=== Section Start ===
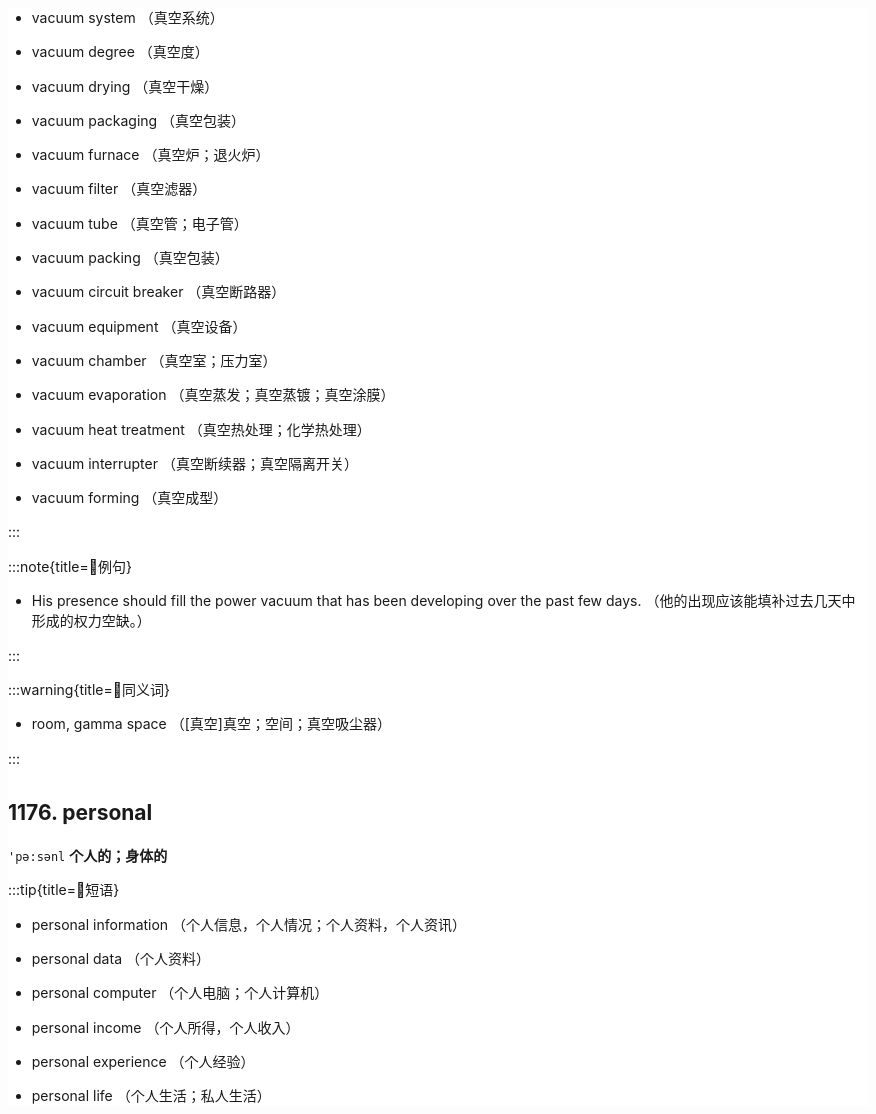 - vacuum system （真空系统）

- vacuum degree （真空度）

- vacuum drying （真空干燥）

- vacuum packaging （真空包装）

- vacuum furnace （真空炉；退火炉）

- vacuum filter （真空滤器）

- vacuum tube （真空管；电子管）

- vacuum packing （真空包装）

- vacuum circuit breaker （真空断路器）

- vacuum equipment （真空设备）

- vacuum chamber （真空室；压力室）

- vacuum evaporation （真空蒸发；真空蒸镀；真空涂膜）

- vacuum heat treatment （真空热处理；化学热处理）

- vacuum interrupter （真空断续器；真空隔离开关）

- vacuum forming （真空成型）

:::

:::note{title=🎤例句}

- His presence should fill the power vacuum that has been developing over the past few days. （他的出现应该能填补过去几天中形成的权力空缺。）

:::

:::warning{title=🤔同义词}

- room, gamma space （[真空]真空；空间；真空吸尘器）

:::


## 1176. personal

`'pə:sənl`  **个人的；身体的**

:::tip{title=🤩短语}

- personal information （个人信息，个人情况；个人资料，个人资讯）

- personal data （个人资料）

- personal computer （个人电脑；个人计算机）

- personal income （个人所得，个人收入）

- personal experience （个人经验）

- personal life （个人生活；私人生活）
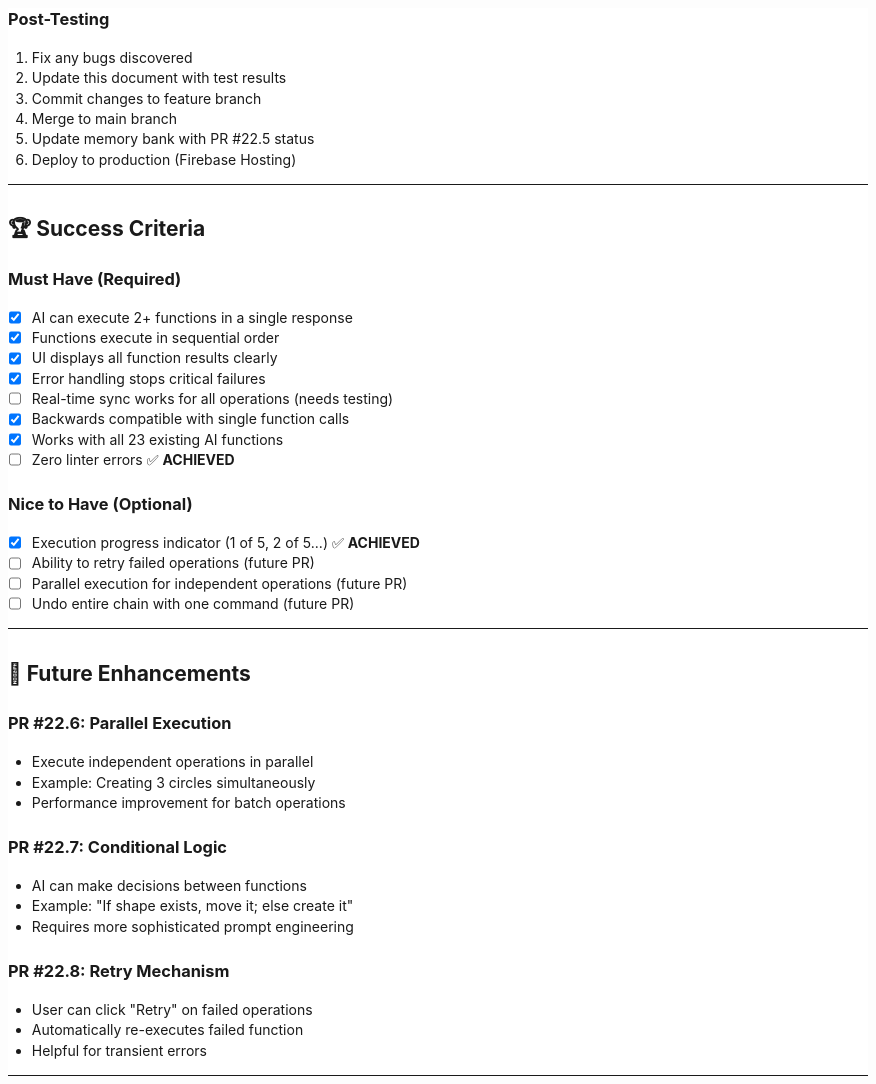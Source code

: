 ### Post-Testing
1. Fix any bugs discovered
2. Update this document with test results
3. Commit changes to feature branch
4. Merge to main branch
5. Update memory bank with PR #22.5 status
6. Deploy to production (Firebase Hosting)

---

## 🏆 Success Criteria

### Must Have (Required)
- [x] AI can execute 2+ functions in a single response
- [x] Functions execute in sequential order
- [x] UI displays all function results clearly
- [x] Error handling stops critical failures
- [ ] Real-time sync works for all operations (needs testing)
- [x] Backwards compatible with single function calls
- [x] Works with all 23 existing AI functions
- [ ] Zero linter errors ✅ **ACHIEVED**

### Nice to Have (Optional)
- [x] Execution progress indicator (1 of 5, 2 of 5...) ✅ **ACHIEVED**
- [ ] Ability to retry failed operations (future PR)
- [ ] Parallel execution for independent operations (future PR)
- [ ] Undo entire chain with one command (future PR)

---

## 🔮 Future Enhancements

### PR #22.6: Parallel Execution
- Execute independent operations in parallel
- Example: Creating 3 circles simultaneously
- Performance improvement for batch operations

### PR #22.7: Conditional Logic
- AI can make decisions between functions
- Example: "If shape exists, move it; else create it"
- Requires more sophisticated prompt engineering

### PR #22.8: Retry Mechanism
- User can click "Retry" on failed operations
- Automatically re-executes failed function
- Helpful for transient errors

---
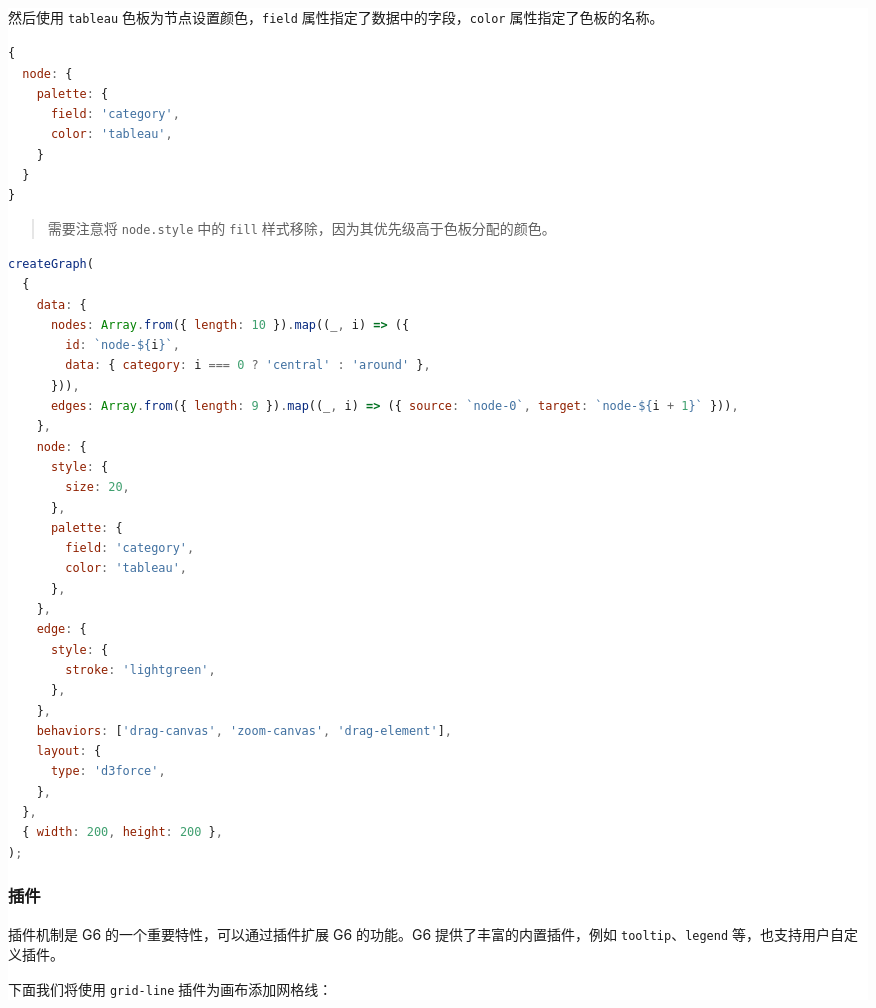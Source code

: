 然后使用 `tableau` 色板为节点设置颜色，`field` 属性指定了数据中的字段，`color` 属性指定了色板的名称。

```js
{
  node: {
    palette: {
      field: 'category',
      color: 'tableau',
    }
  }
}
```

> 需要注意将 `node.style` 中的 `fill` 样式移除，因为其优先级高于色板分配的颜色。

```js | ob { pin: false }
createGraph(
  {
    data: {
      nodes: Array.from({ length: 10 }).map((_, i) => ({
        id: `node-${i}`,
        data: { category: i === 0 ? 'central' : 'around' },
      })),
      edges: Array.from({ length: 9 }).map((_, i) => ({ source: `node-0`, target: `node-${i + 1}` })),
    },
    node: {
      style: {
        size: 20,
      },
      palette: {
        field: 'category',
        color: 'tableau',
      },
    },
    edge: {
      style: {
        stroke: 'lightgreen',
      },
    },
    behaviors: ['drag-canvas', 'zoom-canvas', 'drag-element'],
    layout: {
      type: 'd3force',
    },
  },
  { width: 200, height: 200 },
);
```

### 插件

插件机制是 G6 的一个重要特性，可以通过插件扩展 G6 的功能。G6 提供了丰富的内置插件，例如 `tooltip`、`legend` 等，也支持用户自定义插件。

下面我们将使用 `grid-line` 插件为画布添加网格线：
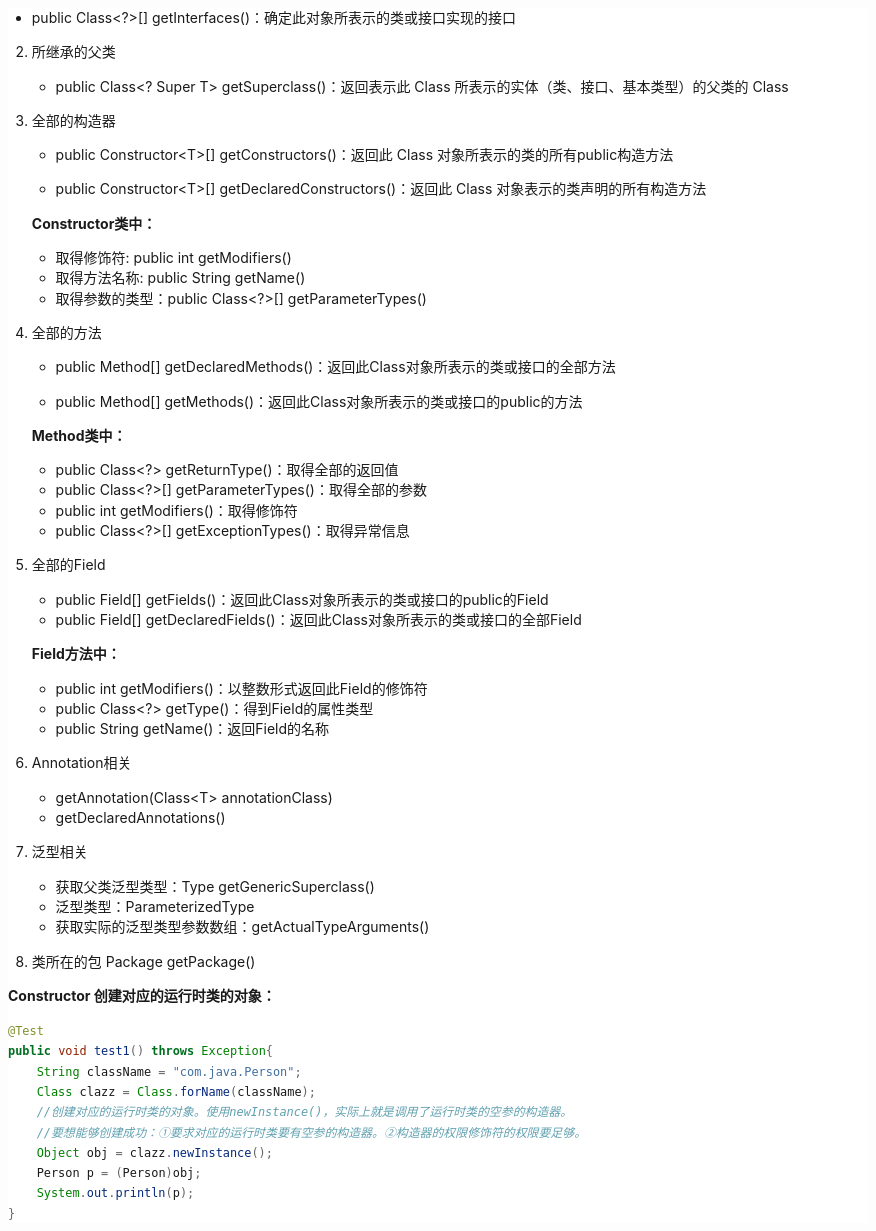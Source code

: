    - public Class<?>[] getInterfaces()：确定此对象所表示的类或接口实现的接口 

2. 所继承的父类

   - public Class<? Super T> getSuperclass()：返回表示此 Class 所表示的实体（类、接口、基本类型）的父类的 Class

3. 全部的构造器

   - public Constructor\<T>[] getConstructors()：返回此 Class 对象所表示的类的所有public构造方法


   - public Constructor\<T>[] getDeclaredConstructors()：返回此 Class 对象表示的类声明的所有构造方法

   **Constructor类中：** 

   - 取得修饰符: public int getModifiers()
   - 取得方法名称: public String getName()
   - 取得参数的类型：public Class<?>[] getParameterTypes()

4. 全部的方法

   - public Method[] getDeclaredMethods()：返回此Class对象所表示的类或接口的全部方法


   - public Method[] getMethods()：返回此Class对象所表示的类或接口的public的方法

   **Method类中：** 

   - public Class<?> getReturnType()：取得全部的返回值
   - public Class<?>[] getParameterTypes()：取得全部的参数
   - public int getModifiers()：取得修饰符
   - public Class<?>[] getExceptionTypes()：取得异常信息

5. 全部的Field

   - public Field[] getFields()：返回此Class对象所表示的类或接口的public的Field
   - public Field[] getDeclaredFields()：返回此Class对象所表示的类或接口的全部Field

   **Field方法中：** 

   - public int getModifiers()：以整数形式返回此Field的修饰符
   - public Class<?> getType()：得到Field的属性类型
   - public String getName()：返回Field的名称

6. Annotation相关

   - getAnnotation(Class\<T> annotationClass) 
   - getDeclaredAnnotations() 

7. 泛型相关

   - 获取父类泛型类型：Type getGenericSuperclass()
   - 泛型类型：ParameterizedType
   - 获取实际的泛型类型参数数组：getActualTypeArguments()

8. 类所在的包    Package getPackage() 



**Constructor 创建对应的运行时类的对象：** 

```java
@Test
public void test1() throws Exception{
    String className = "com.java.Person";
    Class clazz = Class.forName(className);
    //创建对应的运行时类的对象。使用newInstance()，实际上就是调用了运行时类的空参的构造器。
    //要想能够创建成功：①要求对应的运行时类要有空参的构造器。②构造器的权限修饰符的权限要足够。
    Object obj = clazz.newInstance();
    Person p = (Person)obj;
    System.out.println(p);
}
```
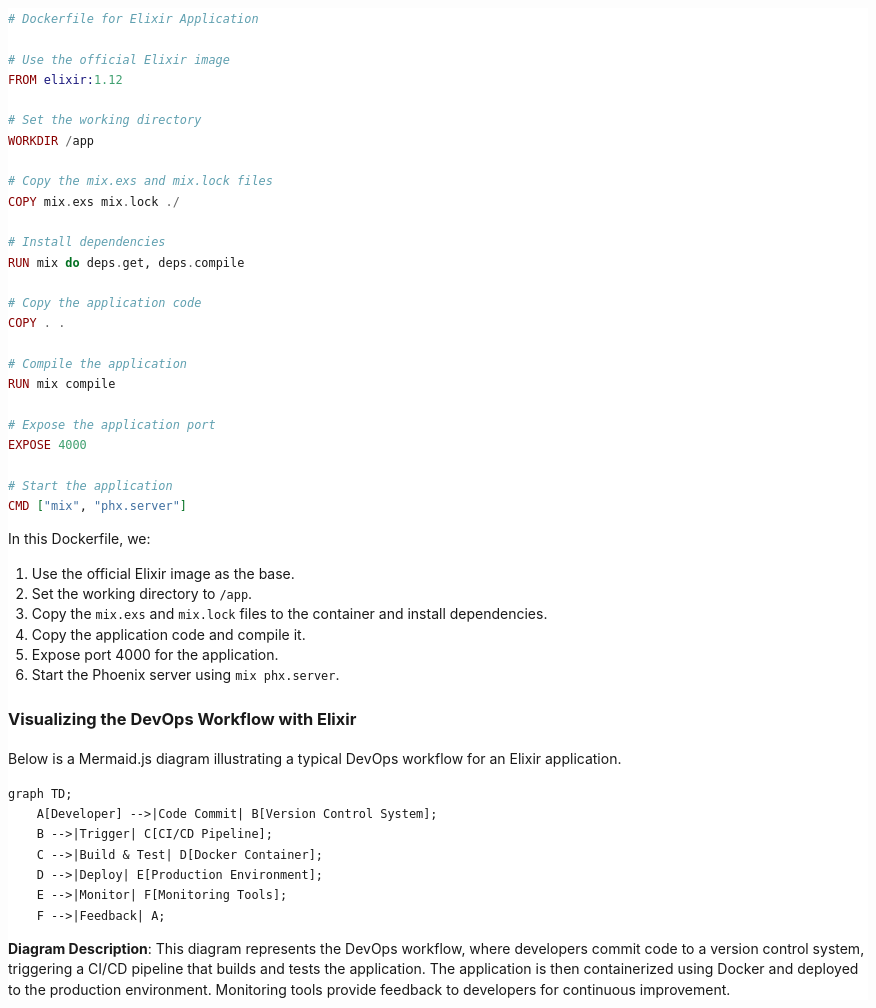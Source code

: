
 ```elixir
# Dockerfile for Elixir Application

# Use the official Elixir image
FROM elixir:1.12

# Set the working directory
WORKDIR /app

# Copy the mix.exs and mix.lock files
COPY mix.exs mix.lock ./

# Install dependencies
RUN mix do deps.get, deps.compile

# Copy the application code
COPY . .

# Compile the application
RUN mix compile

# Expose the application port
EXPOSE 4000

# Start the application
CMD ["mix", "phx.server"]
```

In this Dockerfile, we:

1. Use the official Elixir image as the base.
2. Set the working directory to `/app`.
3. Copy the `mix.exs` and `mix.lock` files to the container and install dependencies.
4. Copy the application code and compile it.
5. Expose port 4000 for the application.
6. Start the Phoenix server using `mix phx.server`.

### Visualizing the DevOps Workflow with Elixir

Below is a Mermaid.js diagram illustrating a typical DevOps workflow for an Elixir application.

```mermaid
graph TD;
    A[Developer] -->|Code Commit| B[Version Control System];
    B -->|Trigger| C[CI/CD Pipeline];
    C -->|Build & Test| D[Docker Container];
    D -->|Deploy| E[Production Environment];
    E -->|Monitor| F[Monitoring Tools];
    F -->|Feedback| A;
```

**Diagram Description**: This diagram represents the DevOps workflow, where developers commit code to a version control system, triggering a CI/CD pipeline that builds and tests the application. The application is then containerized using Docker and deployed to the production environment. Monitoring tools provide feedback to developers for continuous improvement.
=== Section End ===
- **TASK**: Your answer should be the lines of the records that include the word "branch".

- **FINAL ANSWER**:
3. Commit changes to feature branch
4. Merge to main branch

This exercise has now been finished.